For budding Internet entrepreneurs Andrew Holt and Rishi Khaitan, building a better mousetrap was the key component in their vision of the upstart comparison search engine Behind the sparse front page is a wealth of products, information and consumer recommendations on a wide array of consumer and business electronic goods. Searchers are offered a number of comparative tools to change and narrow results, ranging from general price and product-specifications, to much more specific details relevant to each product type.

Like many other IT engineers, Andrew and Rishi are electronics enthusiasts who know how to find product information quickly and can rap tech-specs off the tips of their tongues. They are therefore considered experts in all things electronic by their friends and families, an honor of sorts that can quickly become a major burden around Christmastime or when a product recommendation goes awry.

Andrew and Rishi saw a significant hole in a growing marketplace and decided to develop a search engine that provides “product recommendations in the same manner a highly knowledgeable friend might.” Faced with a hole in the market, they did what any talented risk-taking techies should do; they built their own solution. In the process, they developed an engine designed to consider a question based on how they themselves would work through a product recommendation. This month, they felt they had finally reached their goals of creating an easy to use product comparison engine which is also complex enough to offer excellent advice to almost any individual user.

As their thinking goes, they would first consider what other people had told them about a specific product. They would then likely recall and reread articles they had spotted that mentioned the product. The personal needs and preferences of the person asking for the recommendation would also be fuel for consideration.

The best way to describe the search tool is to invite readers on a product search tool. I am looking for a new laptop computer. Fortunately, this is one of the ten most searched for product types and has a handy icon representing its laptop category on the front page. I click on it and am taken to a page that is divided into three columns. The left hand column contains tools to narrow my search. The center column contains search results. The right hand column contains two ranking scores, rated on a scale of 1 – 10, generated by users and reviews found on the web.

Let’s start with the center column, which for my initial search displayed 9 immediate results with images to the left with product information in the middle and to the right. This column was divided into three rows. The first offered 20 results for Ultra-portable laptops, displaying the first three. The second row offered 71 results for mainstream or typical laptops, again displaying the first three. The third row offered 30 results for desktop replacement laptops with the top three results displayed.

The column to the right shows product ratings derived from direct-user reviews and from reviews published in 200-odd sources drawn from the tech-media. Scoring user and professional reviewer opinions on a scale from 1 – 10 might seem easy, if the reviewers wrote their reviews using a numeric system. Unfortunately for Holt and Khaitan, they don’t. That necessitated the creation of a complex algorithm referred to as TotalRank.

TotalRank finds and extracts keywords and phrases used to express an author’s opinion of specific products and their attributes. These phrases are quoted on product results pages. They are also assigned a value based on how the author describes a particular product or product attribute, the stated battery life of a particular laptop for example. Using a simple scale consisting of, “Very Negative, Negative, Neutral, Positive, and Very Positive”, a numeric value is assigned to that phrase in relation to the product. All ratings for all attributes of a particular product are then mixed, sorted, weighted and scored to produce the TotalRank score.

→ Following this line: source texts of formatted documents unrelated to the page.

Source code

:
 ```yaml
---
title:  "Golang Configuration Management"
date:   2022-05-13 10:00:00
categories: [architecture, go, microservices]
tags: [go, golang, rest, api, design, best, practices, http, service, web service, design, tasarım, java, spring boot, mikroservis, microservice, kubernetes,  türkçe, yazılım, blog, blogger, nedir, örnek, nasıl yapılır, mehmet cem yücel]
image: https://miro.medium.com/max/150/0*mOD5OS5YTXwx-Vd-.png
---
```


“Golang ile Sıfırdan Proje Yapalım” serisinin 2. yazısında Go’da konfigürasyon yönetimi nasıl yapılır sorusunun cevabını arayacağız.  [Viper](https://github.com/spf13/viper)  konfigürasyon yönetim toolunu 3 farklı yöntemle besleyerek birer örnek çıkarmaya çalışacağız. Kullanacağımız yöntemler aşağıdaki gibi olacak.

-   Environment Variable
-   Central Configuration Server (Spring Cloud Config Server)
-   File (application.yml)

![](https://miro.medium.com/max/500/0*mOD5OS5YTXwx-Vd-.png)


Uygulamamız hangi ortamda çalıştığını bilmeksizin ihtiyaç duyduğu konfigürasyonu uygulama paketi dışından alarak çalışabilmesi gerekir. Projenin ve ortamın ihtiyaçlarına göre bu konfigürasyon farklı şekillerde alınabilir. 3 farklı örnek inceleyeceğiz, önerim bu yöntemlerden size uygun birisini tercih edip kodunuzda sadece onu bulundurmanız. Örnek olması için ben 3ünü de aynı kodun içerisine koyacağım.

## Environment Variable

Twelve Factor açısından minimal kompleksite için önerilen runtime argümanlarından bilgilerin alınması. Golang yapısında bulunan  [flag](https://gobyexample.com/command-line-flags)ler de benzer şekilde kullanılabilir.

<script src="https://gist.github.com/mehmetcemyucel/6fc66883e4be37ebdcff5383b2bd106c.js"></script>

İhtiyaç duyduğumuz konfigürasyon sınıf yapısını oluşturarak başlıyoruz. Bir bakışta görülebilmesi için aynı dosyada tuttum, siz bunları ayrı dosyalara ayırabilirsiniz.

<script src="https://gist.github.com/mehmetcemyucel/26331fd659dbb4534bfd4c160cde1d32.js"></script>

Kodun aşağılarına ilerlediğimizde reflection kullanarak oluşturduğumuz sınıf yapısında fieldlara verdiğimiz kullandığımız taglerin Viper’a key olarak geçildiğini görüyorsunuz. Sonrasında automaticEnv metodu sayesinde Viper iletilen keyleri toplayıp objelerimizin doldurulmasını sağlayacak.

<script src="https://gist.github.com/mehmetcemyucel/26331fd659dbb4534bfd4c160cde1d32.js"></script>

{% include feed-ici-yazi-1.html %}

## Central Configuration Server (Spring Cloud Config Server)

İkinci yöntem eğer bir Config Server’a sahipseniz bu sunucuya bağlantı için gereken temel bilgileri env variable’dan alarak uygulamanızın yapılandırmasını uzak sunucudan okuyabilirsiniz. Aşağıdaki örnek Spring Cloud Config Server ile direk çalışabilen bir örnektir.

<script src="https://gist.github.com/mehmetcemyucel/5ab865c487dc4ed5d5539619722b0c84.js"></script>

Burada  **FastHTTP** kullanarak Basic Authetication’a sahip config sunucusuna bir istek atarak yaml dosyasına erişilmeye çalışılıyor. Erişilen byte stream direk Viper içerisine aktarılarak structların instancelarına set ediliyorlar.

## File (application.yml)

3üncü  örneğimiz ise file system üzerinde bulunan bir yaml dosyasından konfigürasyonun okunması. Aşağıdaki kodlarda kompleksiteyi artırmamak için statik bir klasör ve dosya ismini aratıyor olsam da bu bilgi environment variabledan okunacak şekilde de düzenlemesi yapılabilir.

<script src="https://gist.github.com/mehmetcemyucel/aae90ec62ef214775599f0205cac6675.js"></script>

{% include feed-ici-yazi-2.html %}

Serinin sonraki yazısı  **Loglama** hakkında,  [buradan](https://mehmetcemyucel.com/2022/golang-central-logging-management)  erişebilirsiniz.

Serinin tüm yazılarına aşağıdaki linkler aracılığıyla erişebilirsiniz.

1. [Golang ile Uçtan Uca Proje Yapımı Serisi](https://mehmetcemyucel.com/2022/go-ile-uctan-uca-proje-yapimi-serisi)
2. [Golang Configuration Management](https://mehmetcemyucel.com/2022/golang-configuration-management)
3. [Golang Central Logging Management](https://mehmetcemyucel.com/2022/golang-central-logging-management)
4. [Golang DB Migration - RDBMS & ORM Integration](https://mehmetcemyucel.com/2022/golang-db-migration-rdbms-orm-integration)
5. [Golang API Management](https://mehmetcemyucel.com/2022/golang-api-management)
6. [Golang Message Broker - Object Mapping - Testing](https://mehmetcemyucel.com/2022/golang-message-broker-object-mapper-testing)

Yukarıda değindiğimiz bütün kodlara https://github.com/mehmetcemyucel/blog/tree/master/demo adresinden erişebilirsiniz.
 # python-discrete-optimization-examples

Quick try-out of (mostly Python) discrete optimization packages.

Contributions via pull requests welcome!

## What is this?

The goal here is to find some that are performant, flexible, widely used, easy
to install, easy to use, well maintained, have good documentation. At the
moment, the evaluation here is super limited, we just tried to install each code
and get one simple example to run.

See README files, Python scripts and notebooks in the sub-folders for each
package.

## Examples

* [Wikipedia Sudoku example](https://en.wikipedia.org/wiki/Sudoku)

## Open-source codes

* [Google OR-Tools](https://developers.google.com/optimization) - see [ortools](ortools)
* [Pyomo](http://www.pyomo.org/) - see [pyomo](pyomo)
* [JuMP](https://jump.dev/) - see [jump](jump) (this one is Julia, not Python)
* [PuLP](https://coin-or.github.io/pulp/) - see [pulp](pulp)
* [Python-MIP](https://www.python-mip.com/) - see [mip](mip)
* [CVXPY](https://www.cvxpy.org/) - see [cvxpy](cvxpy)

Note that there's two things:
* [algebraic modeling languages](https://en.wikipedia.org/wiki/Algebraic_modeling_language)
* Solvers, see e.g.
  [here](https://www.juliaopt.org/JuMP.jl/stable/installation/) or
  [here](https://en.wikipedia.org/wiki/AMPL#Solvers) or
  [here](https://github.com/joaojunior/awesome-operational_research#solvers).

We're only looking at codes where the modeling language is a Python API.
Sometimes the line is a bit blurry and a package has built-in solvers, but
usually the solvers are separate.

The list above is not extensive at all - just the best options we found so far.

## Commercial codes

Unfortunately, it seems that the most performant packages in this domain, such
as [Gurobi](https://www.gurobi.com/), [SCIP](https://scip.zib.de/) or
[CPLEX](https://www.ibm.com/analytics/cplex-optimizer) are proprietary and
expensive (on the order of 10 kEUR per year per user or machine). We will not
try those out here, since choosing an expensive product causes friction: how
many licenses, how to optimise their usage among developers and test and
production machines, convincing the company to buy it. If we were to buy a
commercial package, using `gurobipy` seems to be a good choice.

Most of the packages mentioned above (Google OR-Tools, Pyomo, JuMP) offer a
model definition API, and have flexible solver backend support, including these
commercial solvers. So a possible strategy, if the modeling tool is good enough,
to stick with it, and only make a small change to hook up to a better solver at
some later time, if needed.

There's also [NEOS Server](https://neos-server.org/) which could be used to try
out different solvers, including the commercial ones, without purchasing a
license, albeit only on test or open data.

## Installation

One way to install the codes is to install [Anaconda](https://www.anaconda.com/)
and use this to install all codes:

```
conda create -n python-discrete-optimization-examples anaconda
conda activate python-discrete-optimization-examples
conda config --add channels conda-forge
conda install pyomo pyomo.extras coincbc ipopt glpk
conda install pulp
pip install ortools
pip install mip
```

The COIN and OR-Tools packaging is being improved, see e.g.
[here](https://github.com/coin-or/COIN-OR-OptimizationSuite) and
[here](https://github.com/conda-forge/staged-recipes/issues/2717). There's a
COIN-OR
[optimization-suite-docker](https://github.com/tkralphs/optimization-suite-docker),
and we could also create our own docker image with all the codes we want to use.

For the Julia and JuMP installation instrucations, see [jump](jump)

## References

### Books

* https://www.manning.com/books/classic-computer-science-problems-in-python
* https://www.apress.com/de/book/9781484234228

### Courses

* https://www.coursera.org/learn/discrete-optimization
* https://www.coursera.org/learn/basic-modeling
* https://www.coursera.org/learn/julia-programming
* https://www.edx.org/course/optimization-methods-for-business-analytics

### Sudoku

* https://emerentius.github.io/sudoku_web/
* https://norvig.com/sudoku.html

Search results are altered and ultimately narrowed using the features found on the left hand side of the screen. The first is the price range slider that allows the searcher to sort search results based on the cost of items. The second is a general attributes box that asks the searcher to specify product attributes that are of particular importance to them. For example, I am very concerned with how long the batteries on my laptop can operate between charges. I am also concerned with reliability and with ergonomics. By selecting the general attributes I am most interested in, my search is narrowed considerably.

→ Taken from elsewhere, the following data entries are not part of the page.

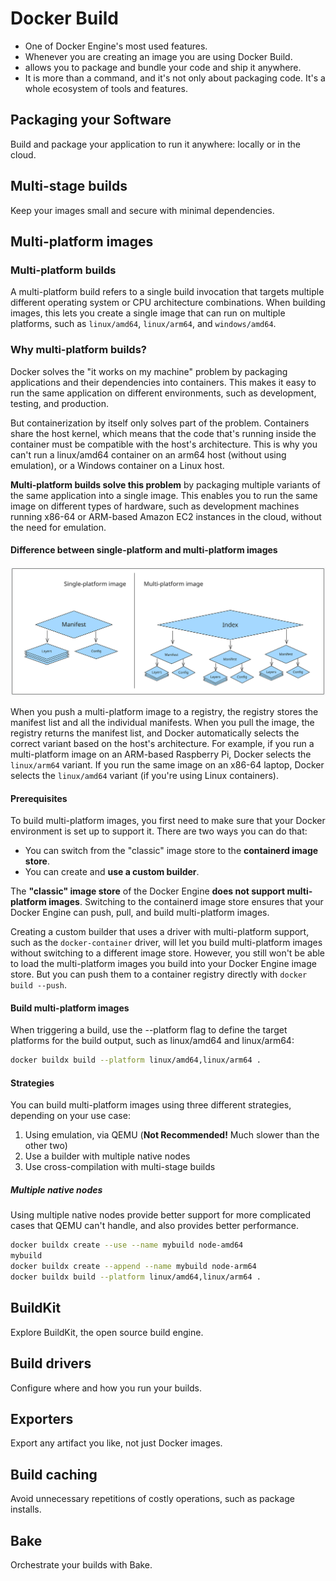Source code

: # Docker Build

- One of Docker Engine's most used features.
- Whenever you are creating an image you are using Docker Build.
- allows you to package and bundle your code and ship it anywhere.
- It is more than a command, and it's not only about packaging code. It's a whole ecosystem of tools and features.

## Packaging your Software

Build and package your application to run it anywhere: locally or in the cloud.

## Multi-stage builds

Keep your images small and secure with minimal dependencies.

## Multi-platform images

### Multi-platform builds

A multi-platform build refers to a single build invocation that targets multiple different operating system or CPU architecture combinations. When building images, this lets you create a single image that can run on multiple platforms, such as `linux/amd64`, `linux/arm64`, and `windows/amd64`.

### Why multi-platform builds?

Docker solves the "it works on my machine" problem by packaging applications and their dependencies into containers. This makes it easy to run the same application on different environments, such as development, testing, and production.

But containerization by itself only solves part of the problem. Containers share the host kernel, which means that the code that's running inside the container must be compatible with the host's architecture. This is why you can't run a linux/amd64 container on an arm64 host (without using emulation), or a Windows container on a Linux host.

**Multi-platform builds solve this problem** by packaging multiple variants of the same application into a single image. This enables you to run the same image on different types of hardware, such as development machines running x86-64 or ARM-based Amazon EC2 instances in the cloud, without the need for emulation.

#### Difference between single-platform and multi-platform images

![single vs multi-platform image](/img/single-vs-multiplatform-image.svg)

When you push a multi-platform image to a registry, the registry stores the manifest list and all the individual manifests. When you pull the image, the registry returns the manifest list, and Docker automatically selects the correct variant based on the host's architecture. For example, if you run a multi-platform image on an ARM-based Raspberry Pi, Docker selects the `linux/arm64` variant. If you run the same image on an x86-64 laptop, Docker selects the `linux/amd64` variant (if you're using Linux containers).

#### Prerequisites

To build multi-platform images, you first need to make sure that your Docker environment is set up to support it. There are two ways you can do that:

- You can switch from the "classic" image store to the **containerd image store**.
- You can create and **use a custom builder**.

The **"classic" image store** of the Docker Engine **does not support multi-platform images**. Switching to the containerd image store ensures that your Docker Engine can push, pull, and build multi-platform images.

Creating a custom builder that uses a driver with multi-platform support, such as the `docker-container` driver, will let you build multi-platform images without switching to a different image store. However, you still won't be able to load the multi-platform images you build into your Docker Engine image store. But you can push them to a container registry directly with `docker build --push`.

#### Build multi-platform images

When triggering a build, use the --platform flag to define the target platforms for the build output, such as linux/amd64 and linux/arm64:

```bash
docker buildx build --platform linux/amd64,linux/arm64 .
```

#### Strategies

You can build multi-platform images using three different strategies, depending on your use case:

1. Using emulation, via QEMU (**Not Recommended!** Much slower than the other two)
2. Use a builder with multiple native nodes
3. Use cross-compilation with multi-stage builds

##### Multiple native nodes

Using multiple native nodes provide better support for more complicated cases that QEMU can't handle, and also provides better performance.

```bash
docker buildx create --use --name mybuild node-amd64
mybuild
docker buildx create --append --name mybuild node-arm64
docker buildx build --platform linux/amd64,linux/arm64 .
```

## BuildKit

Explore BuildKit, the open source build engine.

## Build drivers

Configure where and how you run your builds.

## Exporters

Export any artifact you like, not just Docker images.

## Build caching

Avoid unnecessary repetitions of costly operations, such as package installs.

## Bake

Orchestrate your builds with Bake.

DontBuyJunk takes the narrowing of search results much further than general attributes, allowing me the option of telling it exactly what I need in a laptop. Another feature allows me to choose results that based on: Screen size, resolution, aspect ratio, processor class, processor speed, installed memory, wireless attributes, stated battery life, h/d capacity, optical drive type, USB ports, peripheral connectors, OS, and the manufacturer. Surprisingly, colour and flavour weren’t options.

Just to remind folks, my birthday is coming up in a few weeks. By using, I have found the new laptop I truly need and have conveniently distributed the search results page the engine produced to family and friends. That page will be very helpful to them as it lists a great deal of product information, laid out using five easy to follow tabs.

The first tab shows general product information under four headings The Good, The Average, The Bad, and Not Sure. Each of these headings shows where specific attributes of the product might fall. For instance, while the laptop I found excels in battery life and reliability as noted under The Good heading but the gaming performance seems to fall under The Bad. The business performance is Average as is the audio quality. The second tab is labelled specs and offers highly detailed technical specifications. The third tab displays user reviews and the fourth displays web reviews. The fifth and final tab lists a number of places to purchase the product online. Shopping.Com currently feeds this information.

DontBuyJunk.Com is a better mousetrap. Having built what is arguably the most complex product comparison engine to date, Holt and Khaitan hope to see it adopted by electronics consumers who want a simple and quick solution for finding exactly the right products.